§ **Your goal**: Look through the records below for the line holding "different, trust your machine and tell me.". Write it out exactly, with each following line through the line holding "you can open".

[Plain-text document sources]
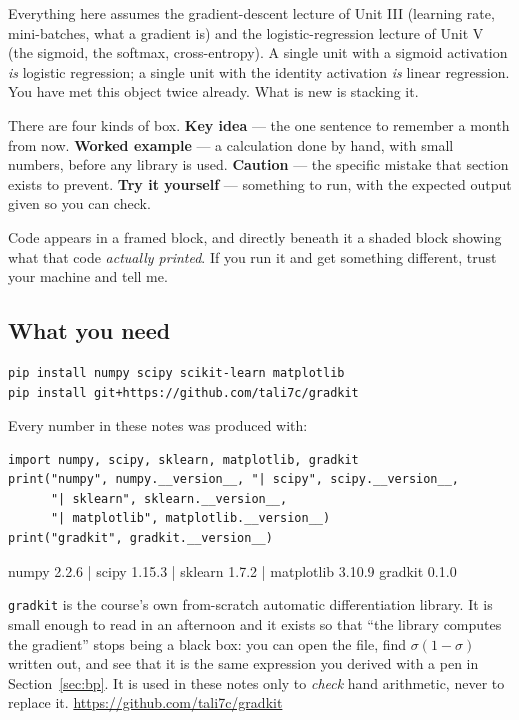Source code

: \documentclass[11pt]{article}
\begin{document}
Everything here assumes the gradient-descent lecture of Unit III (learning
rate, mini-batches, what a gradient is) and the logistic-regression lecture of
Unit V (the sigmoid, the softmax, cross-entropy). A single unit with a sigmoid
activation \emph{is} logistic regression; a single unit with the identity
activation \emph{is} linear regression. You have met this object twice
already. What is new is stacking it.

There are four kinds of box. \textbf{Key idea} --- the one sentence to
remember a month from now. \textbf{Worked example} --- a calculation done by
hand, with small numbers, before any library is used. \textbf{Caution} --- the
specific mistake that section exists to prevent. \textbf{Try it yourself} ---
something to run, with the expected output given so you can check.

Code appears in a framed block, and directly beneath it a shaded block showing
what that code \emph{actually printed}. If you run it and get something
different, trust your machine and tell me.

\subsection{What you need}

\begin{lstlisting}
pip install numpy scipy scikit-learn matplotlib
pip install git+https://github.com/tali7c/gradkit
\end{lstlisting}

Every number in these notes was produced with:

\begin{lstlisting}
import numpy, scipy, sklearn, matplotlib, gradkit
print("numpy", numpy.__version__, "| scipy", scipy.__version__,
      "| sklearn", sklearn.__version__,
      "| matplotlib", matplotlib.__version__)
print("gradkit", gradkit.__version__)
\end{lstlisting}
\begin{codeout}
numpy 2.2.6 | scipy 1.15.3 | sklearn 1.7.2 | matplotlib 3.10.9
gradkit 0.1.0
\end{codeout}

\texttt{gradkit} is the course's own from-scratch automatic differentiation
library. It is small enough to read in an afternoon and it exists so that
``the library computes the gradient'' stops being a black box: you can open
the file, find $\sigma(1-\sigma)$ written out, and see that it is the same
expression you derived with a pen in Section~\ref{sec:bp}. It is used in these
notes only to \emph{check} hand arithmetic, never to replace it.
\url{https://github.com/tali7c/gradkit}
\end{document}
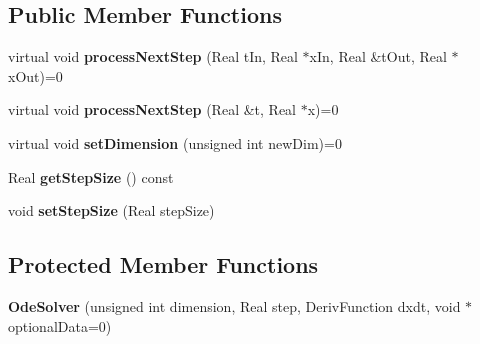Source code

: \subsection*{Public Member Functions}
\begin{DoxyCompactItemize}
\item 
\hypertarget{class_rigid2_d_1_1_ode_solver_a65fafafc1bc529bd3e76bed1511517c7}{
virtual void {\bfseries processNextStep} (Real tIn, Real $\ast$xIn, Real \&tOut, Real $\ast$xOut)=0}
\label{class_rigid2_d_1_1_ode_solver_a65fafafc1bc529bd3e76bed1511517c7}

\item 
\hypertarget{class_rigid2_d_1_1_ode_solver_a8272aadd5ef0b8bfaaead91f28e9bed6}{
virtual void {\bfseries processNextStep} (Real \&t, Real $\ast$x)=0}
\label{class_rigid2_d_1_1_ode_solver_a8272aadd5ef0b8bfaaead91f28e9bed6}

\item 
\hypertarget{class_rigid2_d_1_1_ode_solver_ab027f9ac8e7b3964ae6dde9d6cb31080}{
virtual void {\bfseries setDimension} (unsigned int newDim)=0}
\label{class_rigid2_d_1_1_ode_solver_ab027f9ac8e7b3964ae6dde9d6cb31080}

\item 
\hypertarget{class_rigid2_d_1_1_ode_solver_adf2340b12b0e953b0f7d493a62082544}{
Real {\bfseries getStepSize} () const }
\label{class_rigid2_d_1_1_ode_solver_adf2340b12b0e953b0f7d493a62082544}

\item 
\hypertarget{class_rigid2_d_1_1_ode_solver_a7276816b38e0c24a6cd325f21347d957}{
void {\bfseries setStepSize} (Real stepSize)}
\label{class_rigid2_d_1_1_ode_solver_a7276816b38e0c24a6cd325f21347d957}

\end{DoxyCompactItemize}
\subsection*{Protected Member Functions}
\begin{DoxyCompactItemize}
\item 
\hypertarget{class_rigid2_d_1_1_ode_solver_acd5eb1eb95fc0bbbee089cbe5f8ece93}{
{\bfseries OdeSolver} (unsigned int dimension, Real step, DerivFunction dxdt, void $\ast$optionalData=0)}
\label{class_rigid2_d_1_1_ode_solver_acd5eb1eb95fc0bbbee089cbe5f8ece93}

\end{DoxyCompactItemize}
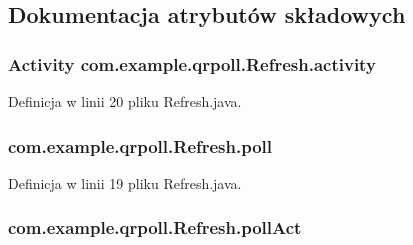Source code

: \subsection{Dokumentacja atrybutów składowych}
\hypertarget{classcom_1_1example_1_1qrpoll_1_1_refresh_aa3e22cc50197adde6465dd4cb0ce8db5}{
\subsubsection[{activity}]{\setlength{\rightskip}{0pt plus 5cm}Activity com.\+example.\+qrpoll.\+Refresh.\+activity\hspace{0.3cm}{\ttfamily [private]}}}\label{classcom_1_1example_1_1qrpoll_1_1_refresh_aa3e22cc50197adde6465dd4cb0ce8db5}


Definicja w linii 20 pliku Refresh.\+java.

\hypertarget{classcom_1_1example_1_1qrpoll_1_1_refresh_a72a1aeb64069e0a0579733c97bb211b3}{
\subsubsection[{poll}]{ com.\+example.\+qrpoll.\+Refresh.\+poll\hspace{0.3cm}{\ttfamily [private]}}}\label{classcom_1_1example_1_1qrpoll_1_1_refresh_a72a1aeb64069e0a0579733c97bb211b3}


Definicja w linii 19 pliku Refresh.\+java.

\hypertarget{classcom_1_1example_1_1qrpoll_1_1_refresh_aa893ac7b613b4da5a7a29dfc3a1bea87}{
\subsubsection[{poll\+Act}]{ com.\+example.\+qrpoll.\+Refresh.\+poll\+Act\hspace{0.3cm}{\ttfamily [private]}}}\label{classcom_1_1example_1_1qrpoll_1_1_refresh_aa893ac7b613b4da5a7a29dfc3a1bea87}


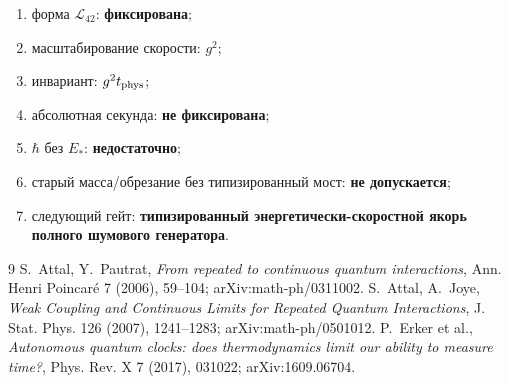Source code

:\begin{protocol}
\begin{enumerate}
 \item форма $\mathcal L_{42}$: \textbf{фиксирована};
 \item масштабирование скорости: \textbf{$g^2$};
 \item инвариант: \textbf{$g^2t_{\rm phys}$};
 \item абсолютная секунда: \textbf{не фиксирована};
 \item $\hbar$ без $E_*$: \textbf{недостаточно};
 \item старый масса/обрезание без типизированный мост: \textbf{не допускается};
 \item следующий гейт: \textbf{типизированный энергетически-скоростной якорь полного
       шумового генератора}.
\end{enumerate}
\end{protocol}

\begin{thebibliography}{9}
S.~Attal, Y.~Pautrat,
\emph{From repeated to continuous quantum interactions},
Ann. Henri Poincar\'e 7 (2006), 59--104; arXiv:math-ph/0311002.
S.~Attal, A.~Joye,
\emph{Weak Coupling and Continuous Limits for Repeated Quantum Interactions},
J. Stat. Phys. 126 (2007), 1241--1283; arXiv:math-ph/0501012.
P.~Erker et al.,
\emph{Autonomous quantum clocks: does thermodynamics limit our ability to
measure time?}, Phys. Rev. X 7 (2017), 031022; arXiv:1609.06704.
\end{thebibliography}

§ **Result for this task**:
different, trust your machine and tell me.

\subsection{What you need}

\begin{lstlisting}
pip install numpy scipy scikit-learn matplotlib
pip install git+https://github.com/tali7c/gradkit
\end{lstlisting}

Every number in these notes was produced with:

\begin{lstlisting}
import numpy, scipy, sklearn, matplotlib, gradkit
print("numpy", numpy.__version__, "| scipy", scipy.__version__,
      "| sklearn", sklearn.__version__,
      "| matplotlib", matplotlib.__version__)
print("gradkit", gradkit.__version__)
\end{lstlisting}
\begin{codeout}
numpy 2.2.6 | scipy 1.15.3 | sklearn 1.7.2 | matplotlib 3.10.9
gradkit 0.1.0
\end{codeout}

\texttt{gradkit} is the course's own from-scratch automatic differentiation
library. It is small enough to read in an afternoon and it exists so that
``the library computes the gradient'' stops being a black box: you can open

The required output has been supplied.